Salim Yusuf: Population Health Research Institute, McMaster University and Hamilton Health Sciences, Ontario, Canada
Citation: EMJ Cardiol. 2026; https://doi.org/10.33590/emjcardiol/Z1M2DSFD
You’ve described cardiology as a logical specialty with huge potential to improve patient outcomes. Looking back, what specific clinical problems or unanswered questions first drew you in, and do you still see those problems today in the same form, or have they evolved?
Cardiology attracted me because it was a logical specialty. At that time, it was relatively limited, and we often thought in terms of causes leading to mechanisms, and then, through a series of cascades, to disease. Tackling disease meant intervening at different points along that pathway. It has since become much more complex, not illogical, but far more intricate, as our understanding has grown.
Today, cardiovascular diseases account for about one-third of deaths and disability worldwide. What is remarkable is that we have substantially reduced this burden in high-income countries, particularly for heart attacks and strokes. In contrast, in lower-income countries, the burden remains higher, with varying patterns: rising in some countries, stable in others, and declining in some upper-middle-income settings.
There are also clear regional differences.

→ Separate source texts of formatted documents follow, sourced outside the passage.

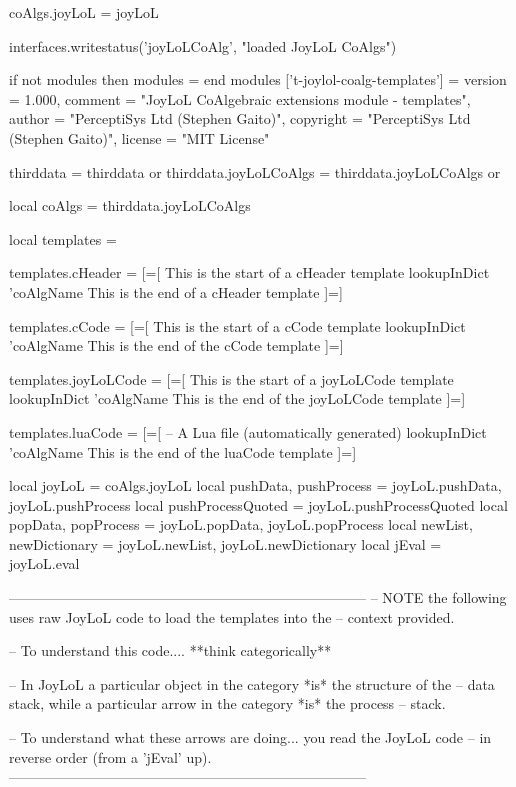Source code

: coAlgs.joyLoL = joyLoL

interfaces.writestatus('joyLoLCoAlg', "loaded JoyLoL CoAlgs")
\stopLuaCode

\startLuaTemplate
if not modules then modules = { } end modules ['t-joylol-coalg-templates'] = {
    version   = 1.000,
    comment   = "JoyLoL CoAlgebraic extensions module - templates",
    author    = "PerceptiSys Ltd (Stephen Gaito)",
    copyright = "PerceptiSys Ltd (Stephen Gaito)",
    license   = "MIT License"
}

thirddata              = thirddata              or {}
thirddata.joyLoLCoAlgs = thirddata.joyLoLCoAlgs or {}

local coAlgs     = thirddata.joyLoLCoAlgs

local templates  = { }

templates.cHeader = [=[
This is the start of a cHeader template
{{ lookupInDict 'coAlgName }}
This is the end of a cHeader template
]=]

templates.cCode = [=[
This is the start of a cCode template
{{ lookupInDict 'coAlgName }}
This is the end of the cCode template
]=]

templates.joyLoLCode = [=[
This is the start of a joyLoLCode template
{{ lookupInDict 'coAlgName }}
This is the end of the joyLoLCode template
]=]

templates.luaCode = [=[
-- A Lua file (automatically generated)
{{ lookupInDict 'coAlgName }}
This is the end of the luaCode template
]=]

local joyLoL = coAlgs.joyLoL
local pushData, pushProcess = joyLoL.pushData, joyLoL.pushProcess
local pushProcessQuoted = joyLoL.pushProcessQuoted
local popData, popProcess   = joyLoL.popData, joyLoL.popProcess
local newList, newDictionary = joyLoL.newList, joyLoL.newDictionary
local jEval = joyLoL.eval

-----------------------------------------------------------------------------
-- NOTE the following uses raw JoyLoL code to load the templates into the 
-- context provided. 

-- To understand this code.... **think categorically**

-- In JoyLoL a particular object in the category *is* the structure of the 
-- data stack, while a particular arrow in the category *is* the process 
-- stack.

-- To understand what these arrows are doing... you read the JoyLoL code 
-- in reverse order (from a 'jEval' up). 
-----------------------------------------------------------------------------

For example, strokes are more common than heart attacks in China and sub-Saharan Africa, whereas the opposite is seen in Western countries.
Some conditions, such as rheumatic heart disease, are declining in many parts of the world due to improved living standards and better treatment of streptococcal infections. In contrast, conditions like aortic stenosis are increasing as populations age.
Hypertension is probably the single most important known risk factor for both heart attacks and strokes. Tobacco use is another major factor, although it is declining in many countries. Elevated lipids and diabetes are also important contributors, with the rates of diabetes increasing in many parts of the world.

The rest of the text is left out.